-------- Given information --------

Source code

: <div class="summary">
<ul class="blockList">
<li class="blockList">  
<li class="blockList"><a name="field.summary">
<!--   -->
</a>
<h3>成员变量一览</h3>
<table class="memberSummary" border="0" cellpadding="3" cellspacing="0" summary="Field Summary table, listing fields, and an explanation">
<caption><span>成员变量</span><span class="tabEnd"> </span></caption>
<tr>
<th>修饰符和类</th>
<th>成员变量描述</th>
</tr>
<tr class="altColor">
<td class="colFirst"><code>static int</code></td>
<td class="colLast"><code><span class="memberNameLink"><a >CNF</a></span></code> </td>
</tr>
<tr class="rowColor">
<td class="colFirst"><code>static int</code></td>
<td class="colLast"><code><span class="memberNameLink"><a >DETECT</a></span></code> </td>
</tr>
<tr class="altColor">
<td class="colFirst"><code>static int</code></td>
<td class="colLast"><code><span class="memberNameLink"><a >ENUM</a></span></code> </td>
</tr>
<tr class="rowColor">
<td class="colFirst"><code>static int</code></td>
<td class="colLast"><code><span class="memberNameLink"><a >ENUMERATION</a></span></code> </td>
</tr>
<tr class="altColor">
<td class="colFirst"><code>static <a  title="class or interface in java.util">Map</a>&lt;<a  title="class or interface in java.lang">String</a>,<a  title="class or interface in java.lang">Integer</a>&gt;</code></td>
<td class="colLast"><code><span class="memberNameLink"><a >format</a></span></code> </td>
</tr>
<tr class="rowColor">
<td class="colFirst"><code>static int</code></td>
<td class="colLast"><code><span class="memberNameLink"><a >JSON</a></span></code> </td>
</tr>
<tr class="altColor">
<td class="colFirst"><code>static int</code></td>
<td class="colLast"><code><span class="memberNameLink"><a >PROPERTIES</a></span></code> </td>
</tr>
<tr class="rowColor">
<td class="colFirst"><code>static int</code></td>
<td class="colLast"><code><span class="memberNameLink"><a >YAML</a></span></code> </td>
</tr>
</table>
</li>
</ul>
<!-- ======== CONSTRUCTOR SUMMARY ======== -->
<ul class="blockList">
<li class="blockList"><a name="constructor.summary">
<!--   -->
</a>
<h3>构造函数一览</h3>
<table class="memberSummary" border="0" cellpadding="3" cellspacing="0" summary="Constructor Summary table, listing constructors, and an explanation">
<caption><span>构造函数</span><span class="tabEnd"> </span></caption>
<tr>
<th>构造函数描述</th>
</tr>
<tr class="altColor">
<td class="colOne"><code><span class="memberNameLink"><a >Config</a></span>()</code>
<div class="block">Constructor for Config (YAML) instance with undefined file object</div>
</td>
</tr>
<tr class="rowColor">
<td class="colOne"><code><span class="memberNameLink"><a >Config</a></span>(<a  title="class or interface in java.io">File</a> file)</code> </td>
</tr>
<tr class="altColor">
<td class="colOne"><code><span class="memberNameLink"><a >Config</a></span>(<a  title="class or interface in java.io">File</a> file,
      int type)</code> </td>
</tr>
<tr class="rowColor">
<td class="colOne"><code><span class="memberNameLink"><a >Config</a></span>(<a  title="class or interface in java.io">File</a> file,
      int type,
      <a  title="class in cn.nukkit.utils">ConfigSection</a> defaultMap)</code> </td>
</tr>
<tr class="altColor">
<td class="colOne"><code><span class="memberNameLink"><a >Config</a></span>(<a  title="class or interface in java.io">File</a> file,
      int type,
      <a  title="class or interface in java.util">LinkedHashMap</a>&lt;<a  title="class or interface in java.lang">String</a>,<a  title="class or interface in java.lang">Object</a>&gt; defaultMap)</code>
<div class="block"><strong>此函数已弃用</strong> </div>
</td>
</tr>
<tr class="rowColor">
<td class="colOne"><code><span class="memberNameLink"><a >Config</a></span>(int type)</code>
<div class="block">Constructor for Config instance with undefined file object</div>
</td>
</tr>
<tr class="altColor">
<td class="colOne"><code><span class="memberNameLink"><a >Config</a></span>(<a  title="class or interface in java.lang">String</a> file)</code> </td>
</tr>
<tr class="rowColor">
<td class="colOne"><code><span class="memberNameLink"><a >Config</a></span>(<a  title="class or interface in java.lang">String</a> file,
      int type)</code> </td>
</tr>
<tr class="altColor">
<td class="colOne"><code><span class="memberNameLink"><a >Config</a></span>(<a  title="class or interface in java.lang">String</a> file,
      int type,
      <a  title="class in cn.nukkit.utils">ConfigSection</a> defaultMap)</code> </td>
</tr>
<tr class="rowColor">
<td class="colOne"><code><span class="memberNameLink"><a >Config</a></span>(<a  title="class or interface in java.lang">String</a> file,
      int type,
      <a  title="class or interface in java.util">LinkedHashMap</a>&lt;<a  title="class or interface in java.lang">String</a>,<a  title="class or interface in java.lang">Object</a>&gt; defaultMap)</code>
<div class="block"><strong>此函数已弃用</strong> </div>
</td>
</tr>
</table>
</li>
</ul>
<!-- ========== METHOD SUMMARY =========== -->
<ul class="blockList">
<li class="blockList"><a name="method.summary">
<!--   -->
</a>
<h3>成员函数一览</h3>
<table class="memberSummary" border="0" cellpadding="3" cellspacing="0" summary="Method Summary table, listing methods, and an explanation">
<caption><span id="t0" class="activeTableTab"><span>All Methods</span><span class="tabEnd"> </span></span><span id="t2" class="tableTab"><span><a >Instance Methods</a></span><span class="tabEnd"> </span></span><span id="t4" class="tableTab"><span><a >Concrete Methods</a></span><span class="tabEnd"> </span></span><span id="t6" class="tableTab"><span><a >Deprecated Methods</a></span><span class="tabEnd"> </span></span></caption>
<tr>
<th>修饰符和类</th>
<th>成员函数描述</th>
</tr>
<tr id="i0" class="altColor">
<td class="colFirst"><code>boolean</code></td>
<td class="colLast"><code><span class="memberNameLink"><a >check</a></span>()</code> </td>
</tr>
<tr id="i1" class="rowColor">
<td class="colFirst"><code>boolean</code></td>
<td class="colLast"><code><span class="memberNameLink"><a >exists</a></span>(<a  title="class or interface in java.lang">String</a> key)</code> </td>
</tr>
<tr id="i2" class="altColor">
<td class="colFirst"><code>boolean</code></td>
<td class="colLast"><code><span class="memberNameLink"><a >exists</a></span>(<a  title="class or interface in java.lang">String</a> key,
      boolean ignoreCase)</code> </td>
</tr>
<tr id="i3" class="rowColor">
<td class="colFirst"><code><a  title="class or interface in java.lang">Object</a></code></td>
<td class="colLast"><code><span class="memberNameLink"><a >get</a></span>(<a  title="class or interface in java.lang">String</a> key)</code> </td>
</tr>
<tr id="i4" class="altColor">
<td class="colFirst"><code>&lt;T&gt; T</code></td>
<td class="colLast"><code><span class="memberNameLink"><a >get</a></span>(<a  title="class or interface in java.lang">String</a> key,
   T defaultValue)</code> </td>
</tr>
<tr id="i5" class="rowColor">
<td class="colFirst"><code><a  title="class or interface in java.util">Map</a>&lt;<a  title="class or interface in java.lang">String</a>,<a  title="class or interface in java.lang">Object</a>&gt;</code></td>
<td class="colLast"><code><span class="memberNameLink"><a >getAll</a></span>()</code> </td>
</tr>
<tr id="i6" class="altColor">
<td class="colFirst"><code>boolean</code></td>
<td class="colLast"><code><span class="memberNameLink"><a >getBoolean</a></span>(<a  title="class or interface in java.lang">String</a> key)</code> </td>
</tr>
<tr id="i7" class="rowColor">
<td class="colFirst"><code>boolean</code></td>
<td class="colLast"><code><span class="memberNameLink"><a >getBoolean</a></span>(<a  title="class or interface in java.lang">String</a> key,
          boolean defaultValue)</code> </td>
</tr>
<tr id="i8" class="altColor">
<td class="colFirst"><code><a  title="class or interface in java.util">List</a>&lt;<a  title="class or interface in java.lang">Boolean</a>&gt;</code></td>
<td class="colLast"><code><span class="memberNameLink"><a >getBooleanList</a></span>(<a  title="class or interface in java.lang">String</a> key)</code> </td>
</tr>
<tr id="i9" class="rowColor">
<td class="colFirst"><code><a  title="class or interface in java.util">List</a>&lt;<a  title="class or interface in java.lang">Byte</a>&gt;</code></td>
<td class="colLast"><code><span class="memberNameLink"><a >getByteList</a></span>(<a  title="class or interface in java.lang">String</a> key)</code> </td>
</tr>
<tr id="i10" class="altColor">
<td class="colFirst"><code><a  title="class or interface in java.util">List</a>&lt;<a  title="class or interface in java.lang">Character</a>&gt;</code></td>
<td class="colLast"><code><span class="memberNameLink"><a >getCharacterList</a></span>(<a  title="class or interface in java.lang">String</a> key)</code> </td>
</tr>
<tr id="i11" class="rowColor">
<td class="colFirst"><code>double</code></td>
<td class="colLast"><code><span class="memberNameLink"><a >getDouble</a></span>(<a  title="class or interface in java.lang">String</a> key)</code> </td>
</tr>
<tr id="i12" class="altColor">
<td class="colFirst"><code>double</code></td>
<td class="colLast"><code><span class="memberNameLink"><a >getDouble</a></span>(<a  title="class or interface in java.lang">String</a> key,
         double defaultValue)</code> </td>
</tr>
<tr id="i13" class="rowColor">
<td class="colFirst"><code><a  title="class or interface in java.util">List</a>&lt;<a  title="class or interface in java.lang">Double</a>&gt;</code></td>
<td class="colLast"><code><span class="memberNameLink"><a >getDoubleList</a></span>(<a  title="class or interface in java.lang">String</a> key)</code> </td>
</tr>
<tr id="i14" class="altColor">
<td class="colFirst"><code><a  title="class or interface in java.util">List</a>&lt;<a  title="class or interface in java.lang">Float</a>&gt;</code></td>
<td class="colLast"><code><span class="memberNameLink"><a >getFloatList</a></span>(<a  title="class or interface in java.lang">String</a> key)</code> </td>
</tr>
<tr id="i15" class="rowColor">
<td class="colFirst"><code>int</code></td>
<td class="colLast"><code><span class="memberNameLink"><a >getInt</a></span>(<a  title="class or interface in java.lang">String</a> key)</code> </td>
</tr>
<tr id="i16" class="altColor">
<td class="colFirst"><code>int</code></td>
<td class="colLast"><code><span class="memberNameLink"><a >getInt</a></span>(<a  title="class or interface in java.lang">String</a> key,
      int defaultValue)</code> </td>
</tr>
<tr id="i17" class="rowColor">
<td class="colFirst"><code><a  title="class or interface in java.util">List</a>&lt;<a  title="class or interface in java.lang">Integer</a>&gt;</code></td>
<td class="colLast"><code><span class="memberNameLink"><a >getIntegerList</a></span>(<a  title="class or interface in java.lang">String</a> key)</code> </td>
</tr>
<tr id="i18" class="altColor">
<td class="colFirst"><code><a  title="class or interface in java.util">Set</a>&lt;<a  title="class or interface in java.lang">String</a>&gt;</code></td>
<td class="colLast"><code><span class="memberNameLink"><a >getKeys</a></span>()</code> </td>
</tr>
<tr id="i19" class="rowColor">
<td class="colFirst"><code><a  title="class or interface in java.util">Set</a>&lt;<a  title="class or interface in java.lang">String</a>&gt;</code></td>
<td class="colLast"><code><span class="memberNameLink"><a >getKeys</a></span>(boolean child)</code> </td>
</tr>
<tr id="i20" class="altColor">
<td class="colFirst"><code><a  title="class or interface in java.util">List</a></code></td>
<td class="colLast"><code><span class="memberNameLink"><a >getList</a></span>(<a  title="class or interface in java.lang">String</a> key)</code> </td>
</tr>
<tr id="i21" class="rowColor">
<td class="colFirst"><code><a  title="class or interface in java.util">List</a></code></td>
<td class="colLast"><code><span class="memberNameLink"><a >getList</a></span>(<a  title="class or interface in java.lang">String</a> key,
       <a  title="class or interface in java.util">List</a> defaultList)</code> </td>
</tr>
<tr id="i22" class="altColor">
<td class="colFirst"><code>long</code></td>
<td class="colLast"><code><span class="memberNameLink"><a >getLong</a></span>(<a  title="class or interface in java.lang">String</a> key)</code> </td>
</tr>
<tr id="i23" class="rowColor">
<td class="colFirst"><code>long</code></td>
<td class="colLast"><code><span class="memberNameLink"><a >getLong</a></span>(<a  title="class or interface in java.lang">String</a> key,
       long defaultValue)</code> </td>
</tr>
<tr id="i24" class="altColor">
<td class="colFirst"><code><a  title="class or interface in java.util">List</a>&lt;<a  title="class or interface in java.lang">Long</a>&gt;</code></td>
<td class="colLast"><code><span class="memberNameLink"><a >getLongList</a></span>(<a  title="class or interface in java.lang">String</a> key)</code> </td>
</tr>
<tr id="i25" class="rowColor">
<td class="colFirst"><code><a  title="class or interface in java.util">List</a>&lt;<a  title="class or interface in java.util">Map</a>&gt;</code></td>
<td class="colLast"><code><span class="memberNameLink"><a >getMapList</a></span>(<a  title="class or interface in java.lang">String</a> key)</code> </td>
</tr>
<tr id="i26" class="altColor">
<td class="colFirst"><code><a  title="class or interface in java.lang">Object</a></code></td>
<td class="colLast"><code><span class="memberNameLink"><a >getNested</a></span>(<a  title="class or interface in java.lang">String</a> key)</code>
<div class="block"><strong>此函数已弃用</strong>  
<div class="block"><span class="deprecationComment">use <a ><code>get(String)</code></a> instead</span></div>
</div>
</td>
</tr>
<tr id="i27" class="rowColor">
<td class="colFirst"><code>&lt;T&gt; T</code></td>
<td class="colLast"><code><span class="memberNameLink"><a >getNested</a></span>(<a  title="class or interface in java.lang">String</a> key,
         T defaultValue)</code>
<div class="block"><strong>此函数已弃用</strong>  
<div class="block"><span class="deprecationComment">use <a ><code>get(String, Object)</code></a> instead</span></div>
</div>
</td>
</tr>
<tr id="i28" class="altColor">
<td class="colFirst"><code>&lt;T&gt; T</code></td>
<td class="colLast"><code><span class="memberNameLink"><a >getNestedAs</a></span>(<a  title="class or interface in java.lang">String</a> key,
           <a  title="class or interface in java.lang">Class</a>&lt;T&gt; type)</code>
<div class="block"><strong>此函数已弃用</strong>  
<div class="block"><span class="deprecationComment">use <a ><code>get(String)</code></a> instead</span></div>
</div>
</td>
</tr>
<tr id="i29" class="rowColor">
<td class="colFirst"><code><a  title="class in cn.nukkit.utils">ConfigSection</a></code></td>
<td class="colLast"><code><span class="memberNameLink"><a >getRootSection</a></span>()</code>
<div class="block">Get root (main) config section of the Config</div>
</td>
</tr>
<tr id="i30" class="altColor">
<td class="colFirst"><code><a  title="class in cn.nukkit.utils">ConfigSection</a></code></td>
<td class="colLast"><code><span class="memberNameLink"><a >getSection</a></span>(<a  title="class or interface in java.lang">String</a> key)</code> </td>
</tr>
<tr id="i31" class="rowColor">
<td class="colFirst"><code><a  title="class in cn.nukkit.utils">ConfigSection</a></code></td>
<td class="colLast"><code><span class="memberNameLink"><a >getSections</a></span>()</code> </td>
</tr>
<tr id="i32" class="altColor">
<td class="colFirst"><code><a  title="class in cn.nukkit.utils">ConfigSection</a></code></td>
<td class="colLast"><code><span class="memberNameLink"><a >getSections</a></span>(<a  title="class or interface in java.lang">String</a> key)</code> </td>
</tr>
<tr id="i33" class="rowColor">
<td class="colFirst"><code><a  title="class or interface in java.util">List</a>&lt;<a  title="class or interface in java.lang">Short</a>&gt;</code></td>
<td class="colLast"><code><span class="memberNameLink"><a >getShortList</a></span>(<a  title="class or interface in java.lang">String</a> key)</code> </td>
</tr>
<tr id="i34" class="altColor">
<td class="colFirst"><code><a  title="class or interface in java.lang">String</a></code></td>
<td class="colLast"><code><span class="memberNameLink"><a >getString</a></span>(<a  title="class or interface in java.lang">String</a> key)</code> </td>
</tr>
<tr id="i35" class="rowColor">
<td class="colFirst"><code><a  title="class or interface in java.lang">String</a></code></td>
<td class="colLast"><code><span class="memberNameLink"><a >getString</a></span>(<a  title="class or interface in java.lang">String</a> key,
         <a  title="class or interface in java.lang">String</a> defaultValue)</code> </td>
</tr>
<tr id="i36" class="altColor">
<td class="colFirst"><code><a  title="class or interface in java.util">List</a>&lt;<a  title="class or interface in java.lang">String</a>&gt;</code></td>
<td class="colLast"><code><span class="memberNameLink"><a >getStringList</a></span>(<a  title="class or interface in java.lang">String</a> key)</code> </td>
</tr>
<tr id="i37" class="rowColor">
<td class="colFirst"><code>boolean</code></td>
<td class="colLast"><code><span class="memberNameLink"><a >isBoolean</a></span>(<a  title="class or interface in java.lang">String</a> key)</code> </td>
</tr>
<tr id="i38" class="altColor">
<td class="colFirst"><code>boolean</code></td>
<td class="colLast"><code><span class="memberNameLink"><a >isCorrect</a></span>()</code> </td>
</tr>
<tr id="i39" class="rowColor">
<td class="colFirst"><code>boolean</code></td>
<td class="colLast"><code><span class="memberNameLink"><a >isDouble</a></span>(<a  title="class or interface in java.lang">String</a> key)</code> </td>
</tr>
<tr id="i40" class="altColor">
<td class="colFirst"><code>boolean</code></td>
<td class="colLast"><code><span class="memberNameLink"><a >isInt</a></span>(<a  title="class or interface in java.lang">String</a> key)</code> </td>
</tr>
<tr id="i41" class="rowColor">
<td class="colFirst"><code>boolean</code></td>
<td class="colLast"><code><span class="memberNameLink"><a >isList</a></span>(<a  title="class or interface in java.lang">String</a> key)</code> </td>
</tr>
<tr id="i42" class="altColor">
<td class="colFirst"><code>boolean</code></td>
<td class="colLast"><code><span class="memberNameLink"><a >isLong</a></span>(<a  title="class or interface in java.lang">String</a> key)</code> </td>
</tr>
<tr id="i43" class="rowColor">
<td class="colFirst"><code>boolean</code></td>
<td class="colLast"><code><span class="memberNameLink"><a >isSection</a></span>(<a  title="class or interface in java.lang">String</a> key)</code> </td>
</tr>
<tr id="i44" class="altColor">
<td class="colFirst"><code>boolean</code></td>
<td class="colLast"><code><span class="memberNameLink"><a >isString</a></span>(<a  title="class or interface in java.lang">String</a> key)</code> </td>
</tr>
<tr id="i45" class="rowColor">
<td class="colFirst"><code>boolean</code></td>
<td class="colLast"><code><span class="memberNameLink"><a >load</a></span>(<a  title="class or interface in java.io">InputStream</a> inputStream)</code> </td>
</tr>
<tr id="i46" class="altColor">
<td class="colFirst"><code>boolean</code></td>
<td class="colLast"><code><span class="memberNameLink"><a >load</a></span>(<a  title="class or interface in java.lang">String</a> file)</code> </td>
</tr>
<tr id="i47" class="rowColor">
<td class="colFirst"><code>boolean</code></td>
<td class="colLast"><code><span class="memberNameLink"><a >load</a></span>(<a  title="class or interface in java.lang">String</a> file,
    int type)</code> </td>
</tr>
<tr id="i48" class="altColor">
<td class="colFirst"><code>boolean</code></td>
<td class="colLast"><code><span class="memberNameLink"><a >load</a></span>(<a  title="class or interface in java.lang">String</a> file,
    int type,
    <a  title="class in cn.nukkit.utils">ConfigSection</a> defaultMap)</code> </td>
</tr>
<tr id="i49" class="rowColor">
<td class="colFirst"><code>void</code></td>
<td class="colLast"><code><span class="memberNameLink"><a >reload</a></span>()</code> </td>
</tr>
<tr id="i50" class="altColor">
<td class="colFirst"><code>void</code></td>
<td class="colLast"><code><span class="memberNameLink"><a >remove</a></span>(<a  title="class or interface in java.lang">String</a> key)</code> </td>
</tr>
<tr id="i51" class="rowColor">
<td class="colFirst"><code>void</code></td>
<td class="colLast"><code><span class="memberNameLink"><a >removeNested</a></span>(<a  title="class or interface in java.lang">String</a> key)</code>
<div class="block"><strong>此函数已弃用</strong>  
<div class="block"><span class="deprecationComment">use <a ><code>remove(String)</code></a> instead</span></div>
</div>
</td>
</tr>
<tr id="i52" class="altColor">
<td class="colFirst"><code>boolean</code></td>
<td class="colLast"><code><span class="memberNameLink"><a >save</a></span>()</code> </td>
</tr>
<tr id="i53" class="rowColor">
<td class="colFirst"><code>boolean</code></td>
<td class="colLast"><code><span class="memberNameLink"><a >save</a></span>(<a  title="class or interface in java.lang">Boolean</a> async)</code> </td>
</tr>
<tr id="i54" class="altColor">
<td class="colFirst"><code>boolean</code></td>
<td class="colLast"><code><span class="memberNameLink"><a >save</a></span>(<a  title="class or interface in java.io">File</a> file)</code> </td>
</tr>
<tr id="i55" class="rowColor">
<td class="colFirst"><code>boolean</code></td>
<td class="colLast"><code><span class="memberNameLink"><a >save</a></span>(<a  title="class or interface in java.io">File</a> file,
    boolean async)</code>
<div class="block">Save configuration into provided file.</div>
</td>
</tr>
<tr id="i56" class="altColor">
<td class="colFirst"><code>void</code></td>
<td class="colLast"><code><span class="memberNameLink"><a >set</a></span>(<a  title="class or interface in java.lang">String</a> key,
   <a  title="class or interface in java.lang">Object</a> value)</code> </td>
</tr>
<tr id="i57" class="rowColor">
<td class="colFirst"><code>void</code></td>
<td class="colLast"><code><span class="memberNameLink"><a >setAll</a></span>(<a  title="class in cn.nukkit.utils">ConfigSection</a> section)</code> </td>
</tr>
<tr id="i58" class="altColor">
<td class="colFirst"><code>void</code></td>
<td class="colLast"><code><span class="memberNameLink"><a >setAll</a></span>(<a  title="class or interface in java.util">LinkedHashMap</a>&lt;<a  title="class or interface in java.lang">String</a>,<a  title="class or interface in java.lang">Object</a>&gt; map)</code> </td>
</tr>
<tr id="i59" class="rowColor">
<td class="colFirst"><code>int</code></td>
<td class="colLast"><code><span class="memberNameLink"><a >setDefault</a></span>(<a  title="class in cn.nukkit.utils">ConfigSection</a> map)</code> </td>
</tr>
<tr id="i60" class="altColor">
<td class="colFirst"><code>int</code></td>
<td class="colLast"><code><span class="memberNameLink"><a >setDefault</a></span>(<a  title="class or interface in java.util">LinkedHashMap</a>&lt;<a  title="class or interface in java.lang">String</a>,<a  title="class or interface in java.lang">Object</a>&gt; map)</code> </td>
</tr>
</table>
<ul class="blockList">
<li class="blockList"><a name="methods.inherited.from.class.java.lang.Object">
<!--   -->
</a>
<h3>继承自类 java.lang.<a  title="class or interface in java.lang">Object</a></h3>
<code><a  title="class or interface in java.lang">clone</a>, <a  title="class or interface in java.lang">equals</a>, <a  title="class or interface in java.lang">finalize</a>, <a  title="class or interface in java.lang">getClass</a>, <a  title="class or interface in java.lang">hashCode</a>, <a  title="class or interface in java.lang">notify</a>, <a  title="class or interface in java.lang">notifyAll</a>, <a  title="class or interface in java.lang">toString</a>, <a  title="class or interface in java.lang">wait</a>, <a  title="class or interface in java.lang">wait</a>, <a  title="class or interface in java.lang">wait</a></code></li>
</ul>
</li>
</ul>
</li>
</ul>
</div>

--------

● **Task description**:
Work out how many lines in the entries contain "cellpadding" and give that number alone.

● **Output of the task**:
3